Click-through rate for a technically legitimate "you are party to a lawsuit" email must be sky high.
Odd question. Why would a webviewer be safer in this case?
edit: Thank you for both answers. I thought it had to do with sandbox rationale, but couldn't mentally get past the fact that sandbox could potentially be escaped too. Eh, I think it is time for sleep.
If it's rendering locally, at least the browser is sandboxed. And if it's rendering server-side, then at worst someone else's machine gets compromised instead of yours.
Safer: definitely. Given that the collective amount of PDF attacks is some number, now this particular PDF needs to attack PDF and the webviewer. Assuming that 1% of all PDFs do that, I'd say it's 100 times safer than not using a webviewer.
If you still think that 1% of all potential PDF attacks is too unsafe, then that's a different discussion.
If you think my 1% is off, then that's a different discussion too. All I'm saying is that it's safer.

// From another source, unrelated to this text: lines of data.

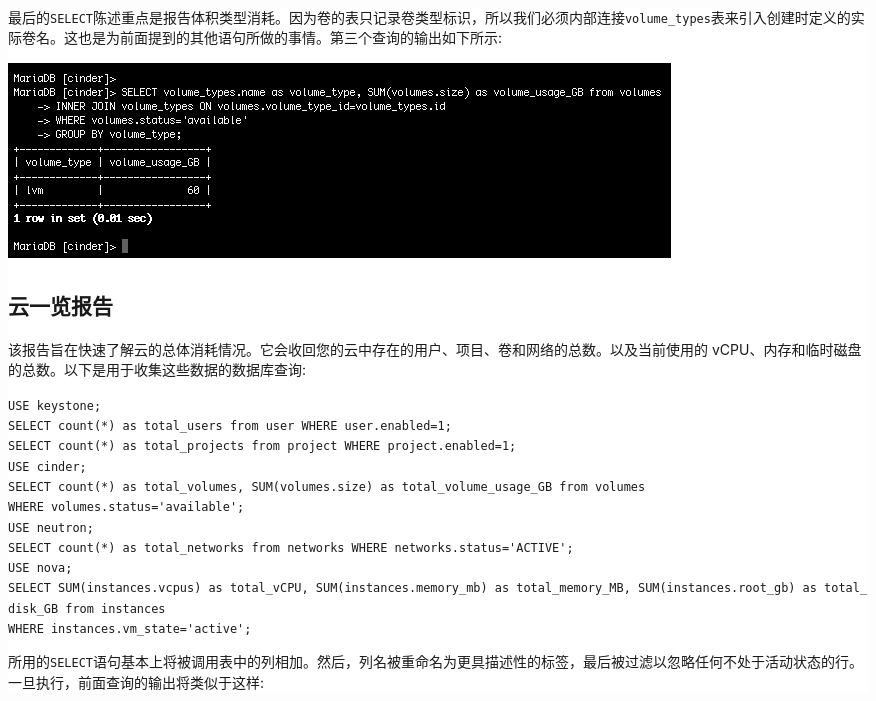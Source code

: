 最后的`SELECT`陈述重点是报告体积类型消耗。因为卷的表只记录卷类型标识，所以我们必须内部连接`volume_types`表来引入创建时定义的实际卷名。这也是为前面提到的其他语句所做的事情。第三个查询的输出如下所示:

![Volume report](img/image_09_006.jpg)

## 云一览报告

该报告旨在快速了解云的总体消耗情况。它会收回您的云中存在的用户、项目、卷和网络的总数。以及当前使用的 vCPU、内存和临时磁盘的总数。以下是用于收集这些数据的数据库查询:

```
USE keystone; 
SELECT count(*) as total_users from user WHERE user.enabled=1; 
SELECT count(*) as total_projects from project WHERE project.enabled=1; 
USE cinder; 
SELECT count(*) as total_volumes, SUM(volumes.size) as total_volume_usage_GB from volumes 
WHERE volumes.status='available'; 
USE neutron; 
SELECT count(*) as total_networks from networks WHERE networks.status='ACTIVE'; 
USE nova; 
SELECT SUM(instances.vcpus) as total_vCPU, SUM(instances.memory_mb) as total_memory_MB, SUM(instances.root_gb) as total_disk_GB from instances 
WHERE instances.vm_state='active'; 

```

所用的`SELECT`语句基本上将被调用表中的列相加。然后，列名被重命名为更具描述性的标签，最后被过滤以忽略任何不处于活动状态的行。一旦执行，前面查询的输出将类似于这样:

True, but in most cases this is assumed to be a popular PDF reader. If it is specifically targeting a webviewer, I agree. But that still means that there is some JS PDF parser in between, though that provides very little in terms of security, I doubt that such a parser will check for malicious input.
On macOS, the PDF reader Preview.app runs sandboxed by default.
The Preview.app sandbox is not quite as secure as what is used by browsers such as Firefox or Chrome on macOS for web content, so there is probably still a benefit to viewing PDFs in the browser, depending on whether the browser or PDF viewer is more hardened against these attacks.
I don't open any files on my PC from people I don't personally know -- use webviewers.